According to his son Jason, Vasil Henry would have loved to play the piano, but he never had the opportunity as a young person to learn. Time has a way of moving people past earlier ambitions, so Vasil’s love of playing music was something he tried to pass onto his sons when they were young. Jason says the lessons never quite took, however, but as he got older, he always wished that he’d stuck with it.
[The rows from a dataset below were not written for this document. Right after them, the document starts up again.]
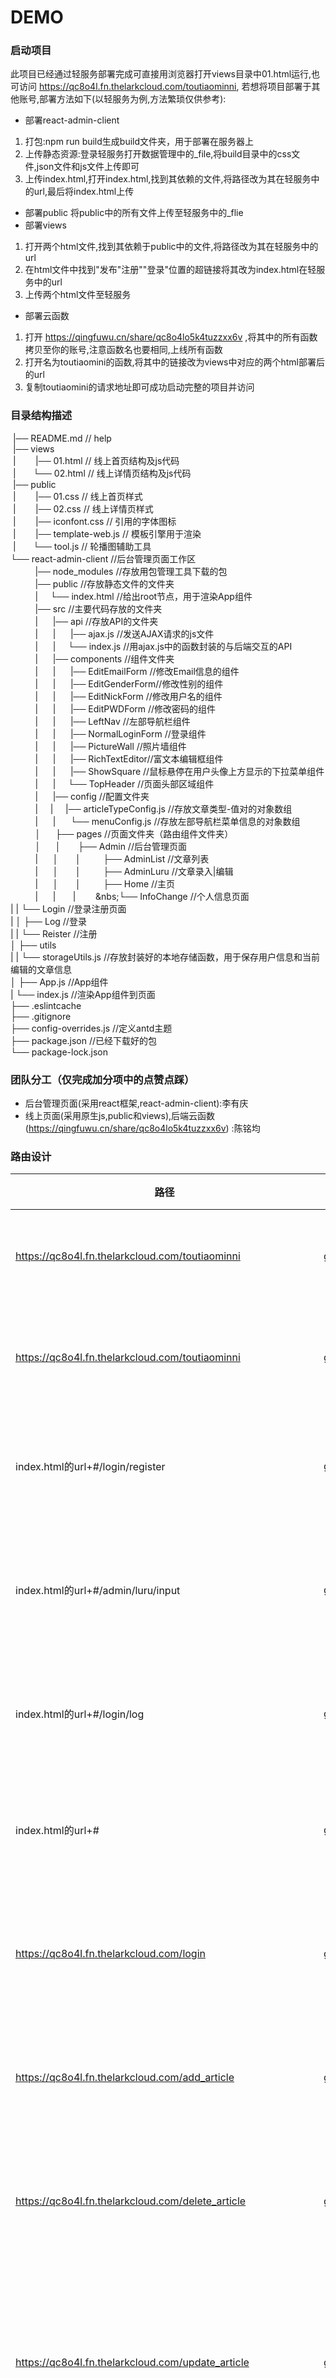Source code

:DEMO
===========================

### 启动项目
此项目已经通过轻服务部署完成可直接用浏览器打开views目录中01.html运行,也可访问 https://qc8o4l.fn.thelarkcloud.com/toutiaominni, 若想将项目部署于其他账号,部署方法如下(以轻服务为例,方法繁琐仅供参考):
- 部署react-admin-client
1. 打包:npm run build生成build文件夹，用于部署在服务器上
2. 上传静态资源:登录轻服务打开数据管理中的_file,将build目录中的css文件,json文件和js文件上传即可
3. 上传index.html,打开index.html,找到其依赖的文件,将路径改为其在轻服务中的url,最后将index.html上传
- 部署public
将public中的所有文件上传至轻服务中的_flie
- 部署views
1. 打开两个html文件,找到其依赖于public中的文件,将路径改为其在轻服务中的url
2. 在html文件中找到"发布"注册""登录"位置的超链接将其改为index.html在轻服务中的url
3. 上传两个html文件至轻服务
- 部署云函数
1. 打开 https://qingfuwu.cn/share/qc8o4lo5k4tuzzxx6v ,将其中的所有函数拷贝至你的账号,注意函数名也要相同,上线所有函数
2. 打开名为toutiaomini的函数,将其中的链接改为views中对应的两个html部署后的url
3. 复制toutiaomini的请求地址即可成功启动完整的项目并访问

### 目录结构描述

 &nbsp;|── README.md                   		 // help<Br/>
 &nbsp;|── views                      
 &nbsp;| &nbsp;&nbsp;&nbsp;&nbsp;&nbsp;&nbsp; |── 01.html					// 线上首页结构及js代码<Br/>
 &nbsp;| &nbsp;&nbsp;&nbsp;&nbsp;&nbsp;&nbsp;└── 02.html					// 线上详情页结构及js代码<Br/>
 &nbsp;|── public  
 &nbsp;| &nbsp;&nbsp;&nbsp;&nbsp;&nbsp;&nbsp; |── 01.css					// 线上首页样式<Br/>
 &nbsp;| &nbsp;&nbsp;&nbsp;&nbsp;&nbsp;&nbsp; |── 02.css					// 线上详情页样式<Br/>
 &nbsp;| &nbsp;&nbsp;&nbsp;&nbsp;&nbsp;&nbsp; |── iconfont.css			        // 引用的字体图标<Br/>
 &nbsp;| &nbsp;&nbsp;&nbsp;&nbsp;&nbsp;&nbsp; |── template-web.js			        // 模板引擎用于渲染<Br/>
 &nbsp;| &nbsp;&nbsp;&nbsp;&nbsp;&nbsp;&nbsp;└── tool.js					// 轮播图辅助工具<Br/>
└── react-admin-client				//后台管理页面工作区<Br/>
&nbsp;&nbsp;&nbsp;&nbsp;&nbsp;&nbsp;&nbsp;&nbsp;&nbsp;&nbsp;|── node_modules			//存放用包管理工具下载的包<Br/>
&nbsp;&nbsp;&nbsp;&nbsp;&nbsp;&nbsp;&nbsp;&nbsp;&nbsp;&nbsp;|── public					//存放静态文件的文件夹<Br/>
&nbsp;&nbsp;&nbsp;&nbsp;&nbsp;&nbsp;&nbsp;&nbsp;&nbsp;&nbsp;|&nbsp;&nbsp;&nbsp;&nbsp;&nbsp;└── index.html			//给出root节点，用于渲染App组件<Br/>
&nbsp;&nbsp;&nbsp;&nbsp;&nbsp;&nbsp;&nbsp;&nbsp;&nbsp;&nbsp;|── src						//主要代码存放的文件夹<Br/>
&nbsp;&nbsp;&nbsp;&nbsp;&nbsp;&nbsp;&nbsp;&nbsp;&nbsp;&nbsp;|&nbsp;&nbsp;&nbsp;&nbsp;&nbsp;&nbsp;|── api					//存放API的文件夹<Br/>
&nbsp;&nbsp;&nbsp;&nbsp;&nbsp;&nbsp;&nbsp;&nbsp;&nbsp;&nbsp;|&nbsp;&nbsp;&nbsp;&nbsp;&nbsp;&nbsp;|&nbsp;&nbsp;&nbsp;&nbsp;&nbsp;&nbsp;|── ajax.js //发送AJAX请求的js文件<Br/>
&nbsp;&nbsp;&nbsp;&nbsp;&nbsp;&nbsp;&nbsp;&nbsp;&nbsp;&nbsp;|&nbsp;&nbsp;&nbsp;&nbsp;&nbsp;&nbsp;|&nbsp;&nbsp;&nbsp;&nbsp;&nbsp;└── index.js //用ajax.js中的函数封装的与后端交互的API<Br/>
&nbsp;&nbsp;&nbsp;&nbsp;&nbsp;&nbsp;&nbsp;&nbsp;&nbsp;&nbsp;|&nbsp;&nbsp;&nbsp;&nbsp;&nbsp;&nbsp;|── components			//组件文件夹<Br/>
&nbsp;&nbsp;&nbsp;&nbsp;&nbsp;&nbsp;&nbsp;&nbsp;&nbsp;&nbsp;|&nbsp;&nbsp;&nbsp;&nbsp;&nbsp;&nbsp;|&nbsp;&nbsp;&nbsp;&nbsp;&nbsp;&nbsp;|── EditEmailForm	//修改Email信息的组件<Br/>
&nbsp;&nbsp;&nbsp;&nbsp;&nbsp;&nbsp;&nbsp;&nbsp;&nbsp;&nbsp;|&nbsp;&nbsp;&nbsp;&nbsp;&nbsp;&nbsp;|&nbsp;&nbsp;&nbsp;&nbsp;&nbsp;&nbsp;|── EditGenderForm//修改性别的组件<Br/>
&nbsp;&nbsp;&nbsp;&nbsp;&nbsp;&nbsp;&nbsp;&nbsp;&nbsp;&nbsp;|&nbsp;&nbsp;&nbsp;&nbsp;&nbsp;&nbsp;|&nbsp;&nbsp;&nbsp;&nbsp;&nbsp;&nbsp;|── EditNickForm	//修改用户名的组件<Br/>
&nbsp;&nbsp;&nbsp;&nbsp;&nbsp;&nbsp;&nbsp;&nbsp;&nbsp;&nbsp;|&nbsp;&nbsp;&nbsp;&nbsp;&nbsp;&nbsp;|&nbsp;&nbsp;&nbsp;&nbsp;&nbsp;&nbsp;|── EditPWDForm //修改密码的组件<Br/>
&nbsp;&nbsp;&nbsp;&nbsp;&nbsp;&nbsp;&nbsp;&nbsp;&nbsp;&nbsp;|&nbsp;&nbsp;&nbsp;&nbsp;&nbsp;&nbsp;|&nbsp;&nbsp;&nbsp;&nbsp;&nbsp;&nbsp;|── LeftNav //左部导航栏组件<Br/>
&nbsp;&nbsp;&nbsp;&nbsp;&nbsp;&nbsp;&nbsp;&nbsp;&nbsp;&nbsp;|&nbsp;&nbsp;&nbsp;&nbsp;&nbsp;&nbsp;|&nbsp;&nbsp;&nbsp;&nbsp;&nbsp;&nbsp;|── NormalLoginForm	//登录组件<Br/>
&nbsp;&nbsp;&nbsp;&nbsp;&nbsp;&nbsp;&nbsp;&nbsp;&nbsp;&nbsp;|&nbsp;&nbsp;&nbsp;&nbsp;&nbsp;&nbsp;|&nbsp;&nbsp;&nbsp;&nbsp;&nbsp;&nbsp;|── PictureWall		//照片墙组件<Br/>
&nbsp;&nbsp;&nbsp;&nbsp;&nbsp;&nbsp;&nbsp;&nbsp;&nbsp;&nbsp;|&nbsp;&nbsp;&nbsp;&nbsp;&nbsp;&nbsp;|&nbsp;&nbsp;&nbsp;&nbsp;&nbsp;&nbsp;|── RichTextEditor//富文本编辑框组件<Br/>
&nbsp;&nbsp;&nbsp;&nbsp;&nbsp;&nbsp;&nbsp;&nbsp;&nbsp;&nbsp;|&nbsp;&nbsp;&nbsp;&nbsp;&nbsp;&nbsp;|&nbsp;&nbsp;&nbsp;&nbsp;&nbsp;&nbsp;|── ShowSquare //鼠标悬停在用户头像上方显示的下拉菜单组件<Br/>
&nbsp;&nbsp;&nbsp;&nbsp;&nbsp;&nbsp;&nbsp;&nbsp;&nbsp;&nbsp;|&nbsp;&nbsp;&nbsp;&nbsp;&nbsp;&nbsp;|&nbsp;&nbsp;&nbsp;&nbsp;&nbsp;└── TopHeader //页面头部区域组件<Br/>
&nbsp;&nbsp;&nbsp;&nbsp;&nbsp;&nbsp;&nbsp;&nbsp;&nbsp;&nbsp;|&nbsp;&nbsp;&nbsp;&nbsp;&nbsp;&nbsp;|── config				//配置文件夹<Br/>
&nbsp;&nbsp;&nbsp;&nbsp;&nbsp;&nbsp;&nbsp;&nbsp;&nbsp;&nbsp;|&nbsp;&nbsp;&nbsp;&nbsp;&nbsp;|&nbsp;&nbsp;&nbsp;&nbsp;&nbsp;|── articleTypeConfig.js	//存放文章类型-值对的对象数组<Br/>
&nbsp;&nbsp;&nbsp;&nbsp;&nbsp;&nbsp;&nbsp;&nbsp;&nbsp;&nbsp;|&nbsp;&nbsp;&nbsp;&nbsp;&nbsp;&nbsp;|&nbsp;&nbsp;&nbsp;&nbsp;&nbsp;&nbsp;└── menuConfig.js			//存放左部导航栏菜单信息的对象数组<Br/>
&nbsp;&nbsp;&nbsp;&nbsp;&nbsp;&nbsp;&nbsp;&nbsp;&nbsp;&nbsp;│&nbsp;&nbsp;&nbsp;&nbsp;&nbsp;&nbsp;├── pages				//页面文件夹（路由组件文件夹）<Br/>
&nbsp;&nbsp;&nbsp;&nbsp;&nbsp;&nbsp;&nbsp;&nbsp;&nbsp;&nbsp;│&nbsp;&nbsp;&nbsp;&nbsp;&nbsp;&nbsp;│&nbsp;&nbsp;&nbsp;&nbsp;&nbsp;&nbsp;&nbsp;├── Admin			//后台管理页面<Br/>
&nbsp;&nbsp;&nbsp;&nbsp;&nbsp;&nbsp;&nbsp;&nbsp;&nbsp;&nbsp;|&nbsp;&nbsp;&nbsp;&nbsp;&nbsp;&nbsp;│&nbsp;&nbsp;&nbsp;&nbsp;&nbsp;&nbsp;&nbsp;│&nbsp;&nbsp;&nbsp;&nbsp;&nbsp;&nbsp;&nbsp;&nbsp;&nbsp;├── AdminList	//文章列表<Br/>
&nbsp;&nbsp;&nbsp;&nbsp;&nbsp;&nbsp;&nbsp;&nbsp;&nbsp;&nbsp;|&nbsp;&nbsp;&nbsp;&nbsp;&nbsp;&nbsp;│&nbsp;&nbsp;&nbsp;&nbsp;&nbsp;&nbsp;&nbsp;│&nbsp;&nbsp;&nbsp;&nbsp;&nbsp;&nbsp;&nbsp;&nbsp;&nbsp;├── AdminLuru	//文章录入|编辑<Br/>
&nbsp;&nbsp;&nbsp;&nbsp;&nbsp;&nbsp;&nbsp;&nbsp;&nbsp;&nbsp;|&nbsp;&nbsp;&nbsp;&nbsp;&nbsp;&nbsp;│&nbsp;&nbsp;&nbsp;&nbsp;&nbsp;&nbsp;&nbsp;│&nbsp;&nbsp;&nbsp;&nbsp;&nbsp;&nbsp;&nbsp;&nbsp;&nbsp;├── Home		//主页<Br/>
&nbsp;&nbsp;&nbsp;&nbsp;&nbsp;&nbsp;&nbsp;&nbsp;&nbsp;&nbsp;|&nbsp;&nbsp;&nbsp;&nbsp;&nbsp;&nbsp;|&nbsp;&nbsp;&nbsp;&nbsp;&nbsp;&nbsp;&nbsp;|&nbsp;&nbsp;&nbsp;&nbsp;&nbsp;&nbsp;&nbsp;&nbsp;&nbs;└── InfoChange	//个人信息页面<Br/>
	|	|   └── Login			//登录注册页面<Br/>
	|	│       ├── Log			//登录<Br/>
	|	|		└── Reister		//注册<Br/>
	│   ├── utils<Br/>
	|	|   └── storageUtils.js	//存放封装好的本地存储函数，用于保存用户信息和当前编辑的文章信息<Br/>
	│   ├── App.js				//App组件<Br/>
	|   └── index.js			//渲染App组件到页面<Br/>
	├── .eslintcache	<Br/>
	├── .gitignore<Br/>
	├── config-overrides.js		//定义antd主题<Br/>
	├── package.json			//已经下载好的包<Br/>
	└── package-lock.json<Br/>

### 团队分工（仅完成加分项中的点赞点踩）
- 后台管理页面(采用react框架,react-admin-client):李有庆
- 线上页面(采用原生js,public和views),后端云函数 (https://qingfuwu.cn/share/qc8o4lo5k4tuzzxx6v) :陈铭均

### 路由设计

| 路径      | 方法   | 参数               | 备注         |
| ------------------------- | ---- | -------  | ---------------------- | 
| https://qc8o4l.fn.thelarkcloud.com/toutiaominni				|get/post 	|											|获取线上首页						|
|https://qc8o4l.fn.thelarkcloud.com/toutiaominni				|get/post 	|article_id									|获取线上详情页					|
|index.html的url+#/login/register									|get/post 	|											|获取后台注册页					|
|index.html的url+#/admin/luru/input									|get/post 	|										   	|获取后台管理录入页				|
|index.html的url+#/login/log										|get/post 	|										   	|获取后台登录页					|
|index.html的url+#													|get/post 	|										   	|获取后台管理首页					|
|https://qc8o4l.fn.thelarkcloud.com/login						|get/post 	|nickname password							|处理添加登录请求					|
|https://qc8o4l.fn.thelarkcloud.com/add_article					|get/post 	|nickname title_name title_img content type	|处理添加文章请求					|
|https://qc8o4l.fn.thelarkcloud.com/delete_article				|get/post 	|article_id									|处理删除文章请求					|
|https://qc8o4l.fn.thelarkcloud.com/update_article				|get/post 	|article_id title_name title_img conten type|更新文章标题图片内容和类型		|
|https://qc8o4l.fn.thelarkcloud.com/update_article_status		|get/post 	|article_id	status							|更新文章状态						|
|https://qc8o4l.fn.thelarkcloud.com/update_article_goodandbad	|get/post 	|article_id	quality num username			|更新文章及用户的点赞点踩及关注量	|
|https://qc8o4l.fn.thelarkcloud.com/get_all_title				|get/post 	|type keywords								|按类型或关键字获取标题			|
|https://qc8o4l.fn.thelarkcloud.com/register				|get/post 	|nickname password email					|处理用户注册请求					|
|https://qc8o4l.fn.thelarkcloud.com/delete_user					|get/post 	|user_id									|处理删除用户请求				  	|
|https://qc8o4l.fn.thelarkcloud.com/update_user_nickname		|get/post 	|user_id user_nickname						|处理修改用户昵称请求				|
|https://qc8o4l.fn.thelarkcloud.com/update_user_avatar		|get/post 	|user_id user_avatar						|处理修改用户头像请求				|
|https://qc8o4l.fn.thelarkcloud.com/update_user_password		|get/post 	|user_id user_password						|处理修改用户密码请求				|
|https://qc8o4l.fn.thelarkcloud.com/update_user_email			|get/post 	|user_id user_email							|处理修改用户邮箱请求				|
|https://qc8o4l.fn.thelarkcloud.com/update_user_gender		|get/post 	|user_id user_gender						|处理修改用户性别请求	  			|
His children, however, have both taken to the piano beautifully. At 15 and 13 respectively, Emerson and Ronan play with confidence, skill and a gentle touch that Vasil always loved watching and absorbing. In these current times, however, in-person concerts have been something so many have been longing for and, since the world changed more than a year ago, Vasil hasn’t been able to see his grandchildren, let alone hear them in concert.
That is until Ronan and Emerson had an idea. They were both studying for their conservatory exams and decided to create a virtual mini-concert to share with their Papa and his fellow residents in the Emma’s neighbourhood in the Village of Taunton Mills.
“It’s been difficult, not being able to see him,” says Emerson, reflecting on the challenges so many are facing under provincial restrictions. “I know that COVID stopped so many people from doing so many things that they love and if I can provide somebody with something they love, it’ll make me happy and I know it will make them happy.”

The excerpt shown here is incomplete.